▸ **RECORDS FOR THE TASK**:
===============

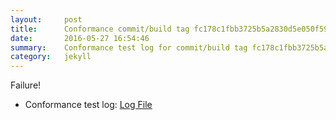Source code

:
 ```yaml
---
layout:     post
title:      Conformance commit/build tag fc178c1fbb3725b5a2830d5e050f59dafe1ecde2
date:       2016-05-27 16:54:46
summary:    Conformance test log for commit/build tag fc178c1fbb3725b5a2830d5e050f59dafe1ecde2.
category:   jekyll
---
```


Failure!

- Conformance test log: [Log File](http://s3-us-west-2.amazonaws.com/kraken-e2e-logs/conformance/kraken_fc178c1fbb3725b5a2830d5e050f59dafe1ecde2/build-log.txt)

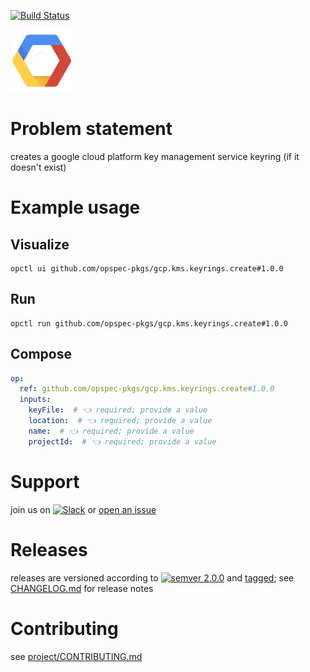 [![Build Status](https://github.com/opspec-pkgs/gcp.kms.keyrings.create/workflows/build/badge.svg?branch=main)](https://github.com/opspec-pkgs/gcp.kms.keyrings.create/actions?query=workflow%3Abuild+branch%3Amain)

<img src="icon.svg" alt="icon" height="100px">

# Problem statement

creates a google cloud platform key management service keyring (if it doesn't exist)

# Example usage

## Visualize

```shell
opctl ui github.com/opspec-pkgs/gcp.kms.keyrings.create#1.0.0
```

## Run

```
opctl run github.com/opspec-pkgs/gcp.kms.keyrings.create#1.0.0
```

## Compose

```yaml
op:
  ref: github.com/opspec-pkgs/gcp.kms.keyrings.create#1.0.0
  inputs:
    keyFile:  # 👈 required; provide a value
    location:  # 👈 required; provide a value
    name:  # 👈 required; provide a value
    projectId:  # 👈 required; provide a value
```

# Support

join us on
[![Slack](https://img.shields.io/badge/slack-opctl-E01563.svg)](https://join.slack.com/t/opctl/shared_invite/zt-51zodvjn-Ul_UXfkhqYLWZPQTvNPp5w)
or
[open an issue](https://github.com/opspec-pkgs/gcp.kms.keyrings.create/issues)

# Releases

releases are versioned according to
[![semver 2.0.0](https://img.shields.io/badge/semver-2.0.0-brightgreen.svg)](http://semver.org/spec/v2.0.0.html)
and [tagged](https://git-scm.com/book/en/v2/Git-Basics-Tagging); see
[CHANGELOG.md](CHANGELOG.md) for release notes

# Contributing

see
[project/CONTRIBUTING.md](https://github.com/opspec-pkgs/project/blob/main/CONTRIBUTING.md)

===============

▸ **BRIEF**: Pictures stay out of the copy; print the material above exactly.

▸ **RESULT**:
Source code

:
 ```yaml
---
layout:     post
title:      Conformance commit/build tag fc178c1fbb3725b5a2830d5e050f59dafe1ecde2
date:       2016-05-27 16:54:46
summary:    Conformance test log for commit/build tag fc178c1fbb3725b5a2830d5e050f59dafe1ecde2.
category:   jekyll
---
```


Failure!

- Conformance test log: [Log File](http://s3-us-west-2.amazonaws.com/kraken-e2e-logs/conformance/kraken_fc178c1fbb3725b5a2830d5e050f59dafe1ecde2/build-log.txt)

 [![Build Status](https://github.com/opspec-pkgs/gcp.kms.keyrings.create/workflows/build/badge.svg?branch=main)](https://github.com/opspec-pkgs/gcp.kms.keyrings.create/actions?query=workflow%3Abuild+branch%3Amain)

<img src="icon.svg" alt="icon" height="100px">

# Problem statement

creates a google cloud platform key management service keyring (if it doesn't exist)

# Example usage

## Visualize

```shell
opctl ui github.com/opspec-pkgs/gcp.kms.keyrings.create#1.0.0
```

## Run

```
opctl run github.com/opspec-pkgs/gcp.kms.keyrings.create#1.0.0
```

## Compose

```yaml
op:
  ref: github.com/opspec-pkgs/gcp.kms.keyrings.create#1.0.0
  inputs:
    keyFile:  # 👈 required; provide a value
    location:  # 👈 required; provide a value
    name:  # 👈 required; provide a value
    projectId:  # 👈 required; provide a value
```

# Support

join us on
[![Slack](https://img.shields.io/badge/slack-opctl-E01563.svg)](https://join.slack.com/t/opctl/shared_invite/zt-51zodvjn-Ul_UXfkhqYLWZPQTvNPp5w)
or
[open an issue](https://github.com/opspec-pkgs/gcp.kms.keyrings.create/issues)

# Releases

releases are versioned according to
[![semver 2.0.0](https://img.shields.io/badge/semver-2.0.0-brightgreen.svg)](http://semver.org/spec/v2.0.0.html)
and [tagged](https://git-scm.com/book/en/v2/Git-Basics-Tagging); see
[CHANGELOG.md](CHANGELOG.md) for release notes

# Contributing

see
[project/CONTRIBUTING.md](https://github.com/opspec-pkgs/project/blob/main/CONTRIBUTING.md)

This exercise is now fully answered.